Centrica Shares Drop After British Gas Reaches Settlement with Ofgem

Agreement includes £20 million redress payment and up to £70 million in debt write-offs for vulnerable customers

By Hana Yamamoto CNA

Centrica shares fell sharply after British Gas, its wholly owned subsidiary, agreed a regulatory settlement with Ofgem over the forced installation of prepayment meters in vulnerable customers' homes. The settlement covers activity from February 2018 to February 2023 and includes a £20 million payment into Ofgem’s voluntary redress fund and the write-off of up to £70 million of energy debt for vulnerable customers. Management says the company halted the practice when issues came to light and does not expect an impact on 2026 guidance, while at least one major analyst trimmed its near-term price target.

Centrica Shares Drop After British Gas Reaches Settlement with Ofgem
CNA

Key Points

  • Centrica shares dropped 6.01% to 190.05p after British Gas agreed a regulatory settlement with Ofgem.
  • The settlement requires a £20 million contribution to Ofgem’s voluntary redress fund and up to £70 million in energy debt write-offs for vulnerable customers.
  • Sectors impacted include energy and utilities directly, with wider effects on investor sentiment in the utilities and financial markets.

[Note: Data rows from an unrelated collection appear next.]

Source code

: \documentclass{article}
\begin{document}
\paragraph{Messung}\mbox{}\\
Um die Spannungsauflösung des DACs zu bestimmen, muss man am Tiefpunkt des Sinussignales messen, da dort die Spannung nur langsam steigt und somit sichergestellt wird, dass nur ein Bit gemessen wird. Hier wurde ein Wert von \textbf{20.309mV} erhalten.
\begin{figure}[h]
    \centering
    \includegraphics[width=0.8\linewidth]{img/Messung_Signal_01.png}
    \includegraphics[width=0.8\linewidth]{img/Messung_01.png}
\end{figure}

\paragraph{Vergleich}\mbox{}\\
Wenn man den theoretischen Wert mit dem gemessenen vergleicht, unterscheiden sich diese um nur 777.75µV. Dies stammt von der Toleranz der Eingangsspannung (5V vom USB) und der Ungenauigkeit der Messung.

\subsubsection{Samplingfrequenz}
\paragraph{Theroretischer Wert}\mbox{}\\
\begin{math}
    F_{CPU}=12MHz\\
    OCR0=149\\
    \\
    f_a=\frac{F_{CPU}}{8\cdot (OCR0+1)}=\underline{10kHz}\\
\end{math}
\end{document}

Centrica shares tumbled 6.01% to 190.05p after the company disclosed that British Gas had reached a settlement with UK energy regulator Ofgem to resolve a longstanding probe into the installation of prepayment meters in the homes of vulnerable customers.

The regulatory action relates to activity carried out between February 2018 and February 2023, during which customers had prepayment meters installed under warrant without what Ofgem has described as adequate safeguards. As part of the agreement, British Gas will make a £20 million contribution to Ofgem’s voluntary redress fund and will write off up to £70 million of energy debt for customers identified as vulnerable.

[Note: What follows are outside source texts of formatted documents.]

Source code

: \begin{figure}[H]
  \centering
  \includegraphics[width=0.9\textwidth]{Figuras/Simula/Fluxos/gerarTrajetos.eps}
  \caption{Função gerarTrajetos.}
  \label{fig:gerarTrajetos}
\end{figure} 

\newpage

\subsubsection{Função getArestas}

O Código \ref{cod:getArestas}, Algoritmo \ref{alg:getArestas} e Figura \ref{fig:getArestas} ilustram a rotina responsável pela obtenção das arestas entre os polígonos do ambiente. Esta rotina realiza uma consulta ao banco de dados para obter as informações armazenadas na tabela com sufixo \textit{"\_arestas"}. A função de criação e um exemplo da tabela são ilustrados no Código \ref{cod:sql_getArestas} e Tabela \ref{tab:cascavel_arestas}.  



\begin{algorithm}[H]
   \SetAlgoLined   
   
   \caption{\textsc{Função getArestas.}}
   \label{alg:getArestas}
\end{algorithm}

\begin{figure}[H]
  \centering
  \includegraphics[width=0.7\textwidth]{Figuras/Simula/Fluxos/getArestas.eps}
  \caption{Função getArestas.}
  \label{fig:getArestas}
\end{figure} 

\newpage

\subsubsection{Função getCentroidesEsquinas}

The combined financial elements of the settlement - the redress fund payment plus the potential debt write-offs, amounting to as much as roughly £90 million - appeared to weigh on investor sentiment, prompting the pronounced selloff in Centrica's stock.

Company leadership addressed the issue directly. Centrica's chief executive, Chris O’Shea, said: "What happened should never have happened," and added that when the problems emerged the company "stopped the activity immediately and took rapid action to improve our processes and change how we engage with customers in debt, particularly those in vulnerable situations." The company also indicated that it does not expect the settlement to affect its 2026 financial guidance.

On the analyst front, JPMorgan kept Centrica at Overweight but reduced its price target to £2.35 from a previous £2.45, signaling diminished short-term upside conviction from that firm. Despite Centrica's guidance comment, the market reaction signaled that investors were not fully reassured by management's assessment of the financial impact.

While the settlement brings formal resolution to a long-running investigation, it also highlights the regulatory and reputational risks energy suppliers face when customer protections are judged to have been inadequate. The immediate market response reflects a combination of the tangible cost of the agreement and the reputational consequences that remain for the business and its brand.


Key details:

  • Share movement - Centrica stock fell 6.01% to 190.05p following the settlement announcement.
  • Settlement components - £20 million payment to Ofgem’s redress fund and up to £70 million in energy debt write-offs for vulnerable customers.
  • Period under investigation - February 2018 to February 2023.

Risks

  • Reputational risk for Centrica and its British Gas brand stemming from the findings and the settlement - impacts the energy and utilities sector.
  • Financial uncertainty tied to the combined cost of the redress payment and debt write-offs, which total up to roughly £90 million - affects corporate earnings and investor valuation.
  • Potential for lingering regulatory scrutiny or additional remedial actions if the regulator deems further steps necessary - relevant to the regulated utilities sector.